Un ulteriore punto da affrontare riguarda invece gli interessati che non possono accedere tali contenuti, e dunque i minori e le misure che si devono applicare per escludere gli stessi. Ma se l’age gate non è sufficiente, anche il parental control altro non rappresenterà che una chimera. Dopotutto, esistono già dei sistemi di KYC (Know Your Customer), largamente impiegati per finalità di compliance a normative fiscali. Si deve considerare però che in carenza di un’educazione (sociale) adeguata all’impiego degli strumenti e all’accesso ai contenuti, ogni rimedio è prima o poi destinato inevitabilmente a fallire. E che se l’obbligo si rivela troppo costoso, come l’ID verification richiesta dalla normativa dell’Arkansas, può capitare che servizi come PornHub – come è accaduto – preferiscano applicare il geo-blocking degli accessi con esclusione di tutti gli IP. Il che certamente avrà aumentato per quel determinato Stato l’impiego di VPN, anche da parte di minori. Con buona pace di ogni efficacia.
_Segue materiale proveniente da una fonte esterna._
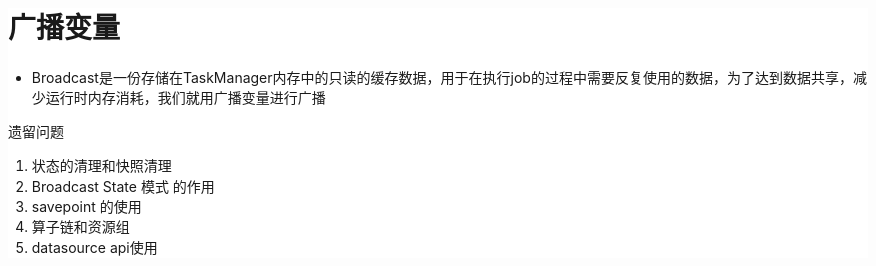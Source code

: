 # 广播变量
+ Broadcast是一份存储在TaskManager内存中的只读的缓存数据，用于在执行job的过程中需要反复使用的数据，为了达到数据共享，减少运行时内存消耗，我们就用广播变量进行广播





遗留问题
1. 状态的清理和快照清理
2. Broadcast State 模式 的作用
3. savepoint 的使用
4. 算子链和资源组
5. datasource api使用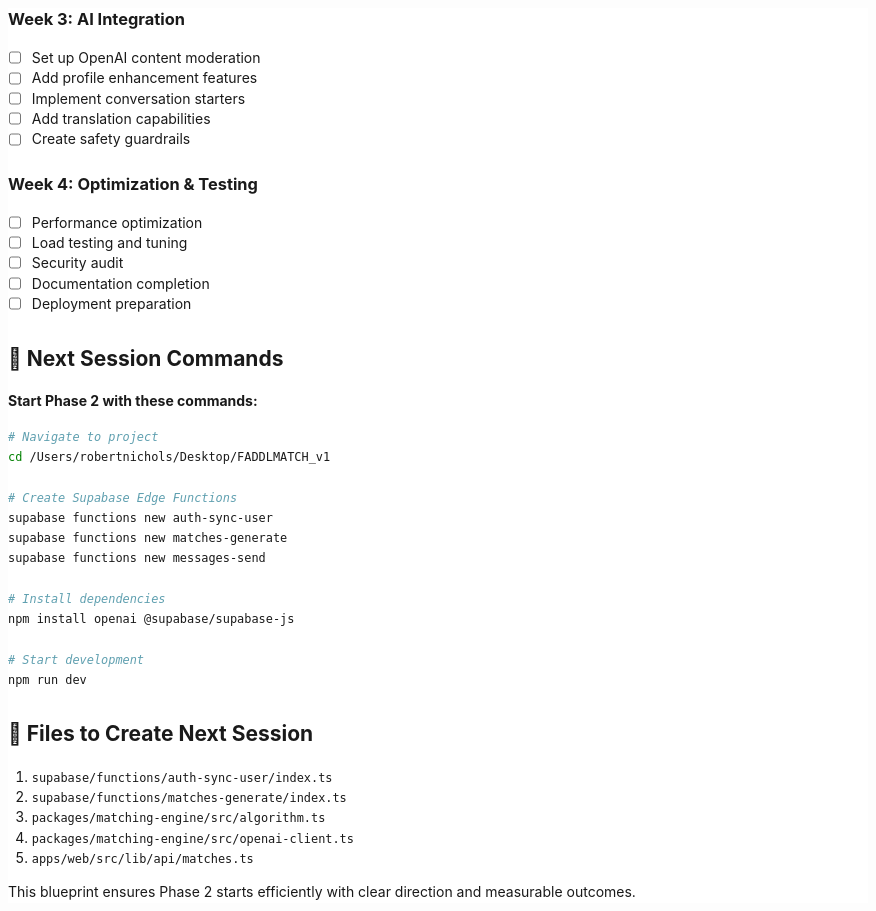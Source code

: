 ### Week 3: AI Integration
- [ ] Set up OpenAI content moderation
- [ ] Add profile enhancement features
- [ ] Implement conversation starters
- [ ] Add translation capabilities
- [ ] Create safety guardrails

### Week 4: Optimization & Testing
- [ ] Performance optimization
- [ ] Load testing and tuning
- [ ] Security audit
- [ ] Documentation completion
- [ ] Deployment preparation

## 🚀 Next Session Commands

**Start Phase 2 with these commands:**
```bash
# Navigate to project
cd /Users/robertnichols/Desktop/FADDLMATCH_v1

# Create Supabase Edge Functions
supabase functions new auth-sync-user
supabase functions new matches-generate  
supabase functions new messages-send

# Install dependencies
npm install openai @supabase/supabase-js

# Start development
npm run dev
```

## 📁 Files to Create Next Session
1. `supabase/functions/auth-sync-user/index.ts`
2. `supabase/functions/matches-generate/index.ts`
3. `packages/matching-engine/src/algorithm.ts`
4. `packages/matching-engine/src/openai-client.ts`
5. `apps/web/src/lib/api/matches.ts`

This blueprint ensures Phase 2 starts efficiently with clear direction and measurable outcomes.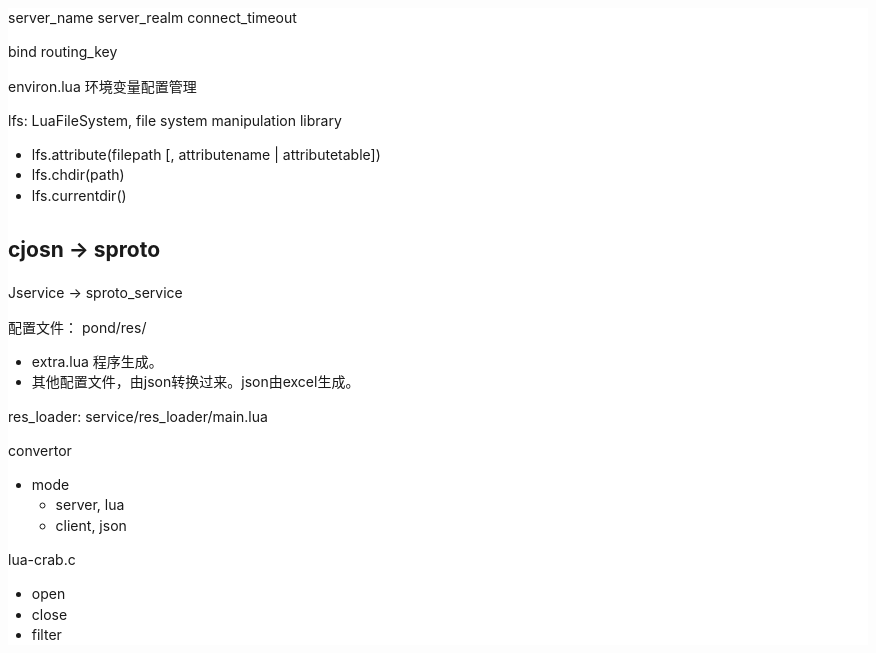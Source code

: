 server_name
server_realm
connect_timeout


bind
routing_key



environ.lua 环境变量配置管理



lfs: LuaFileSystem, file system manipulation library
* lfs.attribute(filepath [, attributename | attributetable])
* lfs.chdir(path)
* lfs.currentdir()


## cjosn -> sproto

Jservice -> sproto_service




配置文件：
pond/res/
* extra.lua 程序生成。
* 其他配置文件，由json转换过来。json由excel生成。

res_loader: service/res_loader/main.lua



convertor
* mode 
    - server, lua
    - client, json




lua-crab.c
* open
* close
* filter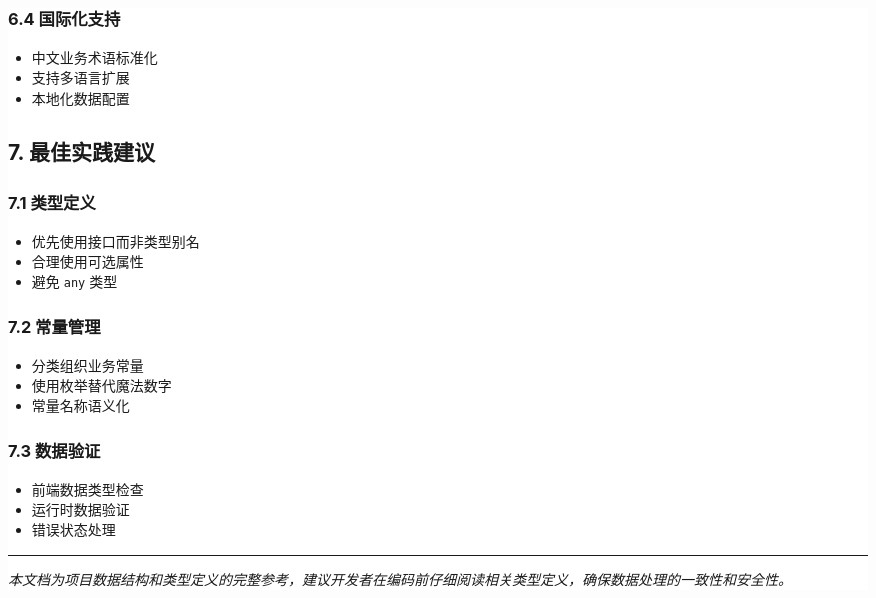 ### 6.4 国际化支持
- 中文业务术语标准化
- 支持多语言扩展
- 本地化数据配置

## 7. 最佳实践建议

### 7.1 类型定义
- 优先使用接口而非类型别名
- 合理使用可选属性
- 避免 `any` 类型

### 7.2 常量管理
- 分类组织业务常量
- 使用枚举替代魔法数字
- 常量名称语义化

### 7.3 数据验证
- 前端数据类型检查
- 运行时数据验证
- 错误状态处理

---

*本文档为项目数据结构和类型定义的完整参考，建议开发者在编码前仔细阅读相关类型定义，确保数据处理的一致性和安全性。*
Del doman (della privacy) non v’è certezza? Nel mondo digitale in cui si esprime e realizza la creator economy, in cui la monetizzazione dei dati personali è consentita e i modelli “pay-or-consent sono in discussione, si assiste ad una tale ed accelerata evoluzione non solo tecnologica ma anche sociale che può facilmente fuggire dalle maglie delle normative di data protection qualora esse tentino d’inseguire, prevedere o imbrigliare un futuro che è di per sé liquido e mutevole e ben più accelerato di ogni intervento del legislatore. In pratica potremmo dire che del doman non v’è certezza. Ma questo è sempre stato un bene, perché tale incertezza ha consentito di stimolare proprio la creatività e l’innovazione.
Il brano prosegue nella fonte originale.